→ Directions: An exact copy of every entry is needed, with the images left out.

Top of Extracted data

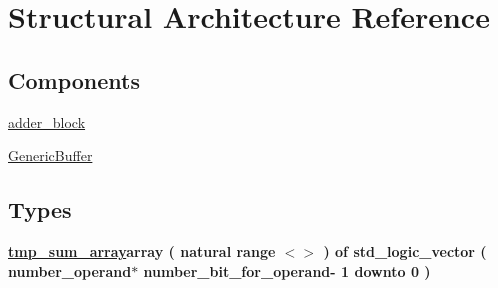 \hypertarget{classgeneric__adder__pipelined_1_1_structural}{\section{Structural Architecture Reference}
\label{classgeneric__adder__pipelined_1_1_structural}
}
\subsection*{Components}
 \begin{DoxyCompactItemize}
\item 
\hypertarget{classgeneric__adder__pipelined_1_1_structural_ga8246d08a486d28a27ac22b403f892e6e}{\hyperlink{group___majority_voter_ga8246d08a486d28a27ac22b403f892e6e}{adder\+\_\+block}  {\bfseries }  }\label{classgeneric__adder__pipelined_1_1_structural_ga8246d08a486d28a27ac22b403f892e6e}

\item 
\hypertarget{classgeneric__adder__pipelined_1_1_structural_ga26754353fa942392a9799290b42c41c7}{\hyperlink{group___majority_voter_ga26754353fa942392a9799290b42c41c7}{Generic\+Buffer}  {\bfseries }  }\label{classgeneric__adder__pipelined_1_1_structural_ga26754353fa942392a9799290b42c41c7}

\end{DoxyCompactItemize}
\subsection*{Types}
 \begin{DoxyCompactItemize}
\item 
\hypertarget{classgeneric__adder__pipelined_1_1_structural_ga53fbafb9ce3d3c16387cebcfd7c532b4}{{\bfseries \hyperlink{group___majority_voter_ga53fbafb9ce3d3c16387cebcfd7c532b4}{tmp\+\_\+sum\+\_\+array}{\bfseries \textcolor{vhdlchar}{array}\textcolor{vhdlchar}{ }\textcolor{vhdlchar}{(}\textcolor{vhdlchar}{ }\textcolor{vhdlchar}{natural}\textcolor{vhdlchar}{ }\textcolor{vhdlchar}{range}\textcolor{vhdlchar}{ }\textcolor{vhdlchar}{$<$$>$}\textcolor{vhdlchar}{ }\textcolor{vhdlchar}{)}\textcolor{vhdlchar}{ }\textcolor{vhdlchar}{ }\textcolor{vhdlchar}{of}\textcolor{vhdlchar}{ }\textcolor{vhdlchar}{std\+\_\+logic\+\_\+vector}\textcolor{vhdlchar}{ }\textcolor{vhdlchar}{(}\textcolor{vhdlchar}{ }\textcolor{vhdlchar}{ }\textcolor{vhdlchar}{ }\textcolor{vhdlchar}{ }\textcolor{vhdlchar}{number\+\_\+operand}\textcolor{vhdlchar}{$\ast$}\textcolor{vhdlchar}{ }\textcolor{vhdlchar}{ }\textcolor{vhdlchar}{ }\textcolor{vhdlchar}{number\+\_\+bit\+\_\+for\+\_\+operand}\textcolor{vhdlchar}{-\/}\textcolor{vhdlchar}{ } \textcolor{vhdldigit}{1} \textcolor{vhdlchar}{ }\textcolor{vhdlchar}{downto}\textcolor{vhdlchar}{ }\textcolor{vhdlchar}{ } \textcolor{vhdldigit}{0} \textcolor{vhdlchar}{ }\textcolor{vhdlchar}{)}\textcolor{vhdlchar}{ }}} }\label{classgeneric__adder__pipelined_1_1_structural_ga53fbafb9ce3d3c16387cebcfd7c532b4}

\end{DoxyCompactItemize}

Bottom of Extracted data

→ Reply:
 \hypertarget{classgeneric__adder__pipelined_1_1_structural}{\section{Structural Architecture Reference}
\label{classgeneric__adder__pipelined_1_1_structural}
}
\subsection*{Components}
 \begin{DoxyCompactItemize}
\item 
\hypertarget{classgeneric__adder__pipelined_1_1_structural_ga8246d08a486d28a27ac22b403f892e6e}{\hyperlink{group___majority_voter_ga8246d08a486d28a27ac22b403f892e6e}{adder\+\_\+block}  {\bfseries }  }\label{classgeneric__adder__pipelined_1_1_structural_ga8246d08a486d28a27ac22b403f892e6e}

\item 
\hypertarget{classgeneric__adder__pipelined_1_1_structural_ga26754353fa942392a9799290b42c41c7}{\hyperlink{group___majority_voter_ga26754353fa942392a9799290b42c41c7}{Generic\+Buffer}  {\bfseries }  }\label{classgeneric__adder__pipelined_1_1_structural_ga26754353fa942392a9799290b42c41c7}

\end{DoxyCompactItemize}
\subsection*{Types}
 \begin{DoxyCompactItemize}
\item 
\hypertarget{classgeneric__adder__pipelined_1_1_structural_ga53fbafb9ce3d3c16387cebcfd7c532b4}{{\bfseries \hyperlink{group___majority_voter_ga53fbafb9ce3d3c16387cebcfd7c532b4}{tmp\+\_\+sum\+\_\+array}{\bfseries \textcolor{vhdlchar}{array}\textcolor{vhdlchar}{ }\textcolor{vhdlchar}{(}\textcolor{vhdlchar}{ }\textcolor{vhdlchar}{natural}\textcolor{vhdlchar}{ }\textcolor{vhdlchar}{range}\textcolor{vhdlchar}{ }\textcolor{vhdlchar}{$<$$>$}\textcolor{vhdlchar}{ }\textcolor{vhdlchar}{)}\textcolor{vhdlchar}{ }\textcolor{vhdlchar}{ }\textcolor{vhdlchar}{of}\textcolor{vhdlchar}{ }\textcolor{vhdlchar}{std\+\_\+logic\+\_\+vector}\textcolor{vhdlchar}{ }\textcolor{vhdlchar}{(}\textcolor{vhdlchar}{ }\textcolor{vhdlchar}{ }\textcolor{vhdlchar}{ }\textcolor{vhdlchar}{ }\textcolor{vhdlchar}{number\+\_\+operand}\textcolor{vhdlchar}{$\ast$}\textcolor{vhdlchar}{ }\textcolor{vhdlchar}{ }\textcolor{vhdlchar}{ }\textcolor{vhdlchar}{number\+\_\+bit\+\_\+for\+\_\+operand}\textcolor{vhdlchar}{-\/}\textcolor{vhdlchar}{ } \textcolor{vhdldigit}{1} \textcolor{vhdlchar}{ }\textcolor{vhdlchar}{downto}\textcolor{vhdlchar}{ }\textcolor{vhdlchar}{ } \textcolor{vhdldigit}{0} \textcolor{vhdlchar}{ }\textcolor{vhdlchar}{)}\textcolor{vhdlchar}{ }}} }\label{classgeneric__adder__pipelined_1_1_structural_ga53fbafb9ce3d3c16387cebcfd7c532b4}

\end{DoxyCompactItemize}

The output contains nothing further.